メキシコ政府は10月28日、「メキシコ合衆国における時間帯に関する法律(以下、時間帯法)外部サイトへ、新しいウィンドウで開きます」の施行令を公布し10月30日に施行された。同法案は9月29日に下院が、10月26日に上院が賛成多数で可決していた。メキシコでは4月の第1日曜日から10月の最終土曜日まで、本来の時間帯よりも1時間早い夏時間が設定されていた。今回の時間帯法は2022年10月末に施行されたことから、実質、2023年以降の夏時間が廃止される。各地域では2023年から上記夏時間の間も本来の時間設定が維持される。

一方、アンドレス・マヌエル・ロペス・オブラドール(AMLO)大統領は7月5日の記者会見で夏時間を廃止する法案に署名して国会に提出したが、米国との国境都市では労働時間や文化的背景に鑑み、夏時間を維持するかどうかが懸念事項となっていた(2022年7月7日記事参照)。今回の政令では第5条に基づき、以下の地域に限り、夏時間が適用されることになった。

  • バハカリフォルニア州:夏時間では日本との時差がマイナス16時間
  • コアウイラ州の11市町村(アクーニャ、アジェンデ、ゲレロ、イダルゴ、ヒメネス、モレーロス、ナバ、オカンポ、ピエドラスネグラス、ビジャユニオン、サラゴサ)、ヌエボレオン州のアナウアクおよびタマウリパス州の10市町村(ヌエボラレド、ゲレロ、ミエル、ミゲルアレマン、カマルゴ、クスターボディアスオルダス、レイノサ、リオブラボ、バジェエルモソ、マタモロス):夏時間では日本との時差がマイナス14時間

ただし、太平洋時間帯のソノラ州については、ノガレスなど北部国境都市が存在するものの、夏時間をこれまで同様に設定せず、日本との時差は通年で16時間のままとなる。
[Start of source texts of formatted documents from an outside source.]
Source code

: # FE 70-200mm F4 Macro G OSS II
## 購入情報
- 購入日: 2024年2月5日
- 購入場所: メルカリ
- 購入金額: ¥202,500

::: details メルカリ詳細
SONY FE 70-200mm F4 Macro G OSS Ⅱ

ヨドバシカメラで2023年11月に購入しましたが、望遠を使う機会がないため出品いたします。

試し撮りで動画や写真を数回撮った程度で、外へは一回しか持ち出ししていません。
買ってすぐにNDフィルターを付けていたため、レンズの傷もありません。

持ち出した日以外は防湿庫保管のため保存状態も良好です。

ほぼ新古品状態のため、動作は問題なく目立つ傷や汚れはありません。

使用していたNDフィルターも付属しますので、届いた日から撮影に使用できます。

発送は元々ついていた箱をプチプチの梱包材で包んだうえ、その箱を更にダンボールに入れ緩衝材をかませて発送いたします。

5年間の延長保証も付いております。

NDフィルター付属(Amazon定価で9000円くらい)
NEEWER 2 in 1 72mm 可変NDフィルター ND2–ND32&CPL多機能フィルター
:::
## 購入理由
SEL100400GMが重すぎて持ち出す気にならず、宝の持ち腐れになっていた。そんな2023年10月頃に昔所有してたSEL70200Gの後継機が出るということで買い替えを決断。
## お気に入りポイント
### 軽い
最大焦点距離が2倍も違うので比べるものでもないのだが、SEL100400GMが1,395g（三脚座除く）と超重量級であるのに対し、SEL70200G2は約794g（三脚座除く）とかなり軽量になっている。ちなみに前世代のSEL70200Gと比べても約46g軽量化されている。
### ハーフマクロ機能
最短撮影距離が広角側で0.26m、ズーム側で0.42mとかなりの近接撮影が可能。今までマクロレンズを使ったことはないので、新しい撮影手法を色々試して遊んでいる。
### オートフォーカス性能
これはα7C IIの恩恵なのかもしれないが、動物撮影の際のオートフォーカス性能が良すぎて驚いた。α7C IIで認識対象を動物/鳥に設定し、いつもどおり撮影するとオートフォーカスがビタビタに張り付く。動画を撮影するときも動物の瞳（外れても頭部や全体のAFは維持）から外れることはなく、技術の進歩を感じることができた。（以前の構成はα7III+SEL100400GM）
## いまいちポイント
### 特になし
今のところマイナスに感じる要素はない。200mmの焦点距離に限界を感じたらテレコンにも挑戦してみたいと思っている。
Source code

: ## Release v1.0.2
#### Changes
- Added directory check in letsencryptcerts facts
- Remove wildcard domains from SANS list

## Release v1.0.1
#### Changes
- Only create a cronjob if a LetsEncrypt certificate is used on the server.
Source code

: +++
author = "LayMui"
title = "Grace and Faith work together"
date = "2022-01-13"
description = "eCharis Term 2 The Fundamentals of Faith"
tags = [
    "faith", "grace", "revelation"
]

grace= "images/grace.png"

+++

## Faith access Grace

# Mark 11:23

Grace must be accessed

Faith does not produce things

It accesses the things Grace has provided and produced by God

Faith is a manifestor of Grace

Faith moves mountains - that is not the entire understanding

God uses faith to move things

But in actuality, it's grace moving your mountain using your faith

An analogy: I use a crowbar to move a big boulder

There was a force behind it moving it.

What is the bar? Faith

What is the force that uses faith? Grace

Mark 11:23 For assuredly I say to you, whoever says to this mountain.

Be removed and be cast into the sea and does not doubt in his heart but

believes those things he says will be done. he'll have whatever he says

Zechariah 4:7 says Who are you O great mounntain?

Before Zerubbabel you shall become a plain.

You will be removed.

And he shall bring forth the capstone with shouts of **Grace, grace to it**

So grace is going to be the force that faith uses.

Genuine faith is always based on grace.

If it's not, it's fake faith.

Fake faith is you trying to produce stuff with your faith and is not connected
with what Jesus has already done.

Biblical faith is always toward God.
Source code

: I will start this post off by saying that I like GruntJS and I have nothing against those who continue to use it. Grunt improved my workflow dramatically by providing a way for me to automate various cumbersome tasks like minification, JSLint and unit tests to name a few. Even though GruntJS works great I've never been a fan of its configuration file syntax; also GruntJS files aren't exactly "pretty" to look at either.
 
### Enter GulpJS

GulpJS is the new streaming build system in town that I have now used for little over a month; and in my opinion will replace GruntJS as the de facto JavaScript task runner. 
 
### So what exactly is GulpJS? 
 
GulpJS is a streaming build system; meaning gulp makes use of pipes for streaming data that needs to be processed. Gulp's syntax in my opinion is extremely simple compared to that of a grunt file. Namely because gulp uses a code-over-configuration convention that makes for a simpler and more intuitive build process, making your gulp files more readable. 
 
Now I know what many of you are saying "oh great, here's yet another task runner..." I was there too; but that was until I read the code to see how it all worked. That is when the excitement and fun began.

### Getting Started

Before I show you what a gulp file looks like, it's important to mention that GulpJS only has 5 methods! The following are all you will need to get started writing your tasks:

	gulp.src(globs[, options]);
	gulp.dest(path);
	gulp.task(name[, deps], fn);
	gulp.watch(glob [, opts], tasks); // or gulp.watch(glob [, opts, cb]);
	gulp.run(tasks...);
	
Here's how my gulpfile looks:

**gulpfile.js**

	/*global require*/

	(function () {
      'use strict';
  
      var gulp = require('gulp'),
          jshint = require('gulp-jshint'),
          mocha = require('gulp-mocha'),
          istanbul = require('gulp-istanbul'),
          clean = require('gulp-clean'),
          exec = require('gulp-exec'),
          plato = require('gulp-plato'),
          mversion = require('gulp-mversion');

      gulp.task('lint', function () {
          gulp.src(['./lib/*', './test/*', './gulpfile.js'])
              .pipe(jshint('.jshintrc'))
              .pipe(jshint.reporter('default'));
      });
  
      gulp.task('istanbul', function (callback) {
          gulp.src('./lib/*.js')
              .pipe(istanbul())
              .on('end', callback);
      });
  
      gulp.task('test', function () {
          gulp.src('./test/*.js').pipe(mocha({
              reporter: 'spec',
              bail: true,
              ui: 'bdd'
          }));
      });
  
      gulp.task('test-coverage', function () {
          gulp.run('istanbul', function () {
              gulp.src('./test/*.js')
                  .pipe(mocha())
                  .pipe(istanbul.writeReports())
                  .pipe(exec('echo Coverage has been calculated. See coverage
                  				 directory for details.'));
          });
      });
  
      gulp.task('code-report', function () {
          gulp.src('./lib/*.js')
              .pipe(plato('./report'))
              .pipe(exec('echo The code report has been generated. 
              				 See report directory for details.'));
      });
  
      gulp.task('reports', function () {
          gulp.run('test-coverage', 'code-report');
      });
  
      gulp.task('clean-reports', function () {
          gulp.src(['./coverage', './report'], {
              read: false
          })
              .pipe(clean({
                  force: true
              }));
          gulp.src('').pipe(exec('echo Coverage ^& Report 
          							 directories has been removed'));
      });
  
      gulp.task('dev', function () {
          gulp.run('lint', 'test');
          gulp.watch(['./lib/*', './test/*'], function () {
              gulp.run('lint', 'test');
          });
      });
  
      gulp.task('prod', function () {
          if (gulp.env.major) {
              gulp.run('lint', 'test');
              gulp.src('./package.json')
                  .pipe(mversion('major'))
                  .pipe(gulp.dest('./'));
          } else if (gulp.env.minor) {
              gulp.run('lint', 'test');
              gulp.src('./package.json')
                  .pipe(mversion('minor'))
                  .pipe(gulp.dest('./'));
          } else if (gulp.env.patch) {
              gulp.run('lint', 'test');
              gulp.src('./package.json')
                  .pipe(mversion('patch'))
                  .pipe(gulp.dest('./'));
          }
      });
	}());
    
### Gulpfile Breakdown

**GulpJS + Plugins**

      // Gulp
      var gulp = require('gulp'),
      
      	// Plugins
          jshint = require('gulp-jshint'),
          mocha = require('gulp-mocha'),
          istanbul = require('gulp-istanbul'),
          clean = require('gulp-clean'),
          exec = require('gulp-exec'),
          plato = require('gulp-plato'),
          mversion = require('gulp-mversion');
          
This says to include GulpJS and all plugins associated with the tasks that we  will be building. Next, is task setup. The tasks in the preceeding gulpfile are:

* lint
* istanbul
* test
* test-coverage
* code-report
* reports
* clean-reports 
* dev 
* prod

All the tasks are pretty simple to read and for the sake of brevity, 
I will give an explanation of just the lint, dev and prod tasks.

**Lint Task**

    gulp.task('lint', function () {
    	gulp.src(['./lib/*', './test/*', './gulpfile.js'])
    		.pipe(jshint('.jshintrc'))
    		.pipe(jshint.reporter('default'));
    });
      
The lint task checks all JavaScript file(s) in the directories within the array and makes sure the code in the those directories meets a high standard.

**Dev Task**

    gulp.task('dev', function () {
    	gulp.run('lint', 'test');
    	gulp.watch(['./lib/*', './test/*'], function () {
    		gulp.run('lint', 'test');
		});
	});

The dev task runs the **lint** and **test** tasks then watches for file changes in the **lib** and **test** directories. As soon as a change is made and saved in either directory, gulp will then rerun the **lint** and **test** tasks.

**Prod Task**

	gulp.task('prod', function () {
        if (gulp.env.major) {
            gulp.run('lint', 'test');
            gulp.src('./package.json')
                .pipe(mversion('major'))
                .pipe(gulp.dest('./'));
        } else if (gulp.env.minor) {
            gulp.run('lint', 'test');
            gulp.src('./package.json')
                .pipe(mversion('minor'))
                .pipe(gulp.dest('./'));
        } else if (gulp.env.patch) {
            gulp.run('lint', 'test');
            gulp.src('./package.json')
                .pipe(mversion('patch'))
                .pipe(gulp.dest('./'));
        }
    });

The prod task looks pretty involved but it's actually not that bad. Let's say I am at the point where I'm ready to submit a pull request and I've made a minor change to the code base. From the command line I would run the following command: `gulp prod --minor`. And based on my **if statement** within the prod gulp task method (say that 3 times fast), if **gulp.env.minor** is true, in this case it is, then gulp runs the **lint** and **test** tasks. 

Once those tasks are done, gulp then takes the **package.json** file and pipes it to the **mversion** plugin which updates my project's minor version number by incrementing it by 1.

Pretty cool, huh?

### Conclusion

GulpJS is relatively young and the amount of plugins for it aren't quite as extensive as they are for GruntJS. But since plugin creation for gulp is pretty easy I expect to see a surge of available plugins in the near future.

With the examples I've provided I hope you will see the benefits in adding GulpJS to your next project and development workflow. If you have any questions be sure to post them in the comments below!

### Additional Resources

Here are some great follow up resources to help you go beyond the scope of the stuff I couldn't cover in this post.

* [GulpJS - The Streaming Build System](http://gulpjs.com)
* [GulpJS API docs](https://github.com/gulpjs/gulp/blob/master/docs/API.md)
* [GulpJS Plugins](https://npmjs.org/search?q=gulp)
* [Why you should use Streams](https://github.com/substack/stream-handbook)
チワワ州についても北部国境都市のフアレス市などが存在するが、ここも夏時間を設けず1年を通じて中央部と同じ時間帯(マイナス15時間)となるため、注意が必要だ。

なお、本来の時間における日本との時差では、北西部(バハカリフォルニア州)ではマイナス17時間、太平洋(南バハカリフォルニア州、シナロア州、ソノラ州、バイア・デ・バンデラス市を除くナヤリ州)ではマイナス16時間、南東部(キンタナロー州)ではマイナス14時間、中央部(それ以外の25州)ではマイナス15時間となっている。

同法6条は、州議会が国会に対して、州あるいは州内の特定市町村に適用する時間帯を変更、あるいは夏時間を設定する法案を国会に提出することができるとし、国会は法案受領後、憲法第72条に基づく立法プロセスを開始する前に内務省の意見を求めなければならないとしている。同法が定める時間帯と異なる他州や外国と境界線を接している州が当該地域の時間帯変更を望む場合、国会は州議会による法案提出後90日以内に立法プロセスを終え、時間帯の修正を完成させると規定している。また、同法第7条は、連邦政府、あるいは国会(連邦議会)の発議で時間帯修正の法案を国会に提出する場合は、事前に対象となる州の議会の過半数の承認を得る必要があると定めている。